"Weapons, weapons, weapons": Ukraine pleads for more NATO help
Ukrainian Foreign Minister Dmytro Kuleba met NATO foreign ministers in Brussels on Thursday and made his request to them crystal clear: "It's weapons, weapons, weapons."
The best way to help Ukraine is to provide the country with everything it needs to put Russian President Vladimir Putin in his place and defeat the Russian army, he added.
Kuleba said he expected his country to be supplied by NATO with all the weapons it needs to defend itself, but the outstanding question was when the arms would arrive.
"I have no doubts that Ukraine will have weapons necessary to fight. The question is the timeline. The discussion is not about the list of weapons. The discussion is about the timeline. When do we get them?" he said following the consultations.
Ukraine and its Western allies, including NATO, are expecting pitched battles in the coming days as Russian forces resupply and redeploy towards the south and east, with the goal of capturing the entire Donbass region and establishing a land bridge to occupied Crimea.
"The battle for Donbass will remind you of the Second World War with large operations, manoeuvres, involvement of thousands of tanks, armoured vehicles, planes, artillery," Kuleba said.

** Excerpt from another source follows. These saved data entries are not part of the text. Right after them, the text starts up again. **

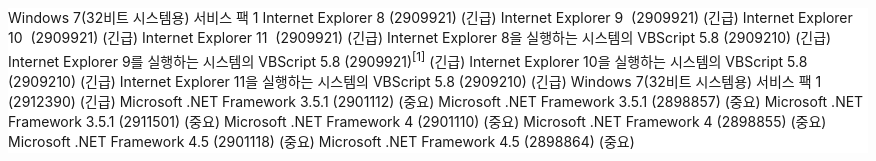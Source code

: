 </td>
</tr>
<tr>
<td style="border:1px solid black;">
Windows 7(32비트 시스템용) 서비스 팩 1

</td>
<td style="border:1px solid black;">
Internet Explorer 8  
(2909921)  
(긴급)  
Internet Explorer 9   
(2909921)  
(긴급)  
Internet Explorer 10   
(2909921)  
(긴급)  
Internet Explorer 11   
(2909921)  
(긴급)

</td>
<td style="border:1px solid black;">
Internet Explorer 8을 실행하는 시스템의 VBScript 5.8  
(2909210)  
(긴급)  
Internet Explorer 9를 실행하는 시스템의 VBScript 5.8  
(2909921)<sup>[1]</sup>
(긴급)  
Internet Explorer 10을 실행하는 시스템의 VBScript 5.8  
(2909210)  
(긴급)  
Internet Explorer 11을 실행하는 시스템의 VBScript 5.8  
(2909210)  
(긴급)

</td>
<td style="border:1px solid black;">
Windows 7(32비트 시스템용) 서비스 팩 1  
(2912390)  
(긴급)

</td>
<td style="border:1px solid black;">
Microsoft .NET Framework 3.5.1  
(2901112)  
(중요)  
Microsoft .NET Framework 3.5.1  
(2898857)  
(중요)  
Microsoft .NET Framework 3.5.1  
(2911501)  
(중요)  
Microsoft .NET Framework 4  
(2901110)  
(중요)  
Microsoft .NET Framework 4  
(2898855)  
(중요)  
Microsoft .NET Framework 4.5  
(2901118)  
(중요)  
Microsoft .NET Framework 4.5  
(2898864)  
(중요)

Kuleba, who declined to say what weaponry his government is requesting, said NATO must step up within "days" or the help "will come too late and many people will die."
NATO Secretary General Jens Stoltenberg said foreign ministers agreed on Thursday to further "strengthen and sustain" their support for Ukraine so it "prevails in the face of Russian aggression."
Stoltenberg also pledged "cybersecurity assistance" to Kyiv and equipment to protect against "chemical and biological threats."
The EU is considering restricting Russian oil
The discussions at NATO's headquarters come as the EU considers whether to restrict the import of oil from Russia.
The EU's foreign affairs representative Josep Borrell said on the sidelines of the NATO talks that an oil embargo is not part of the sanctions package currently being discussed by EU member states. However, it would be a topic at the meeting of EU foreign ministers on Monday.
Italian Prime Minister Mario Draghi has called for a willingness to compromise on the question of a possible embargo on Russian gas.
"We are asking ourselves whether the price of gas may be traded for peace," he said late Wednesday. "Given those two things, which do we prefer: peace or staying relaxed, with the heaters on or now with the air conditioning running all summer?
"How would you answer that? Do you prefer peace or running air conditioning? That is the question we have to ask," he replied to a journalist's question.
A fifth package of sanctions on Moscow was proposed by European Commission President Ursula von der Leyen on Tuesday. Among other things, it proposes a ban on coal imports from Russia - but not oil and gas.
Kuleba described the planned package, which still needs further EU approval, as a "step forward." Just a week ago, the proposals were much weaker, he said. "We were very unhappy about it."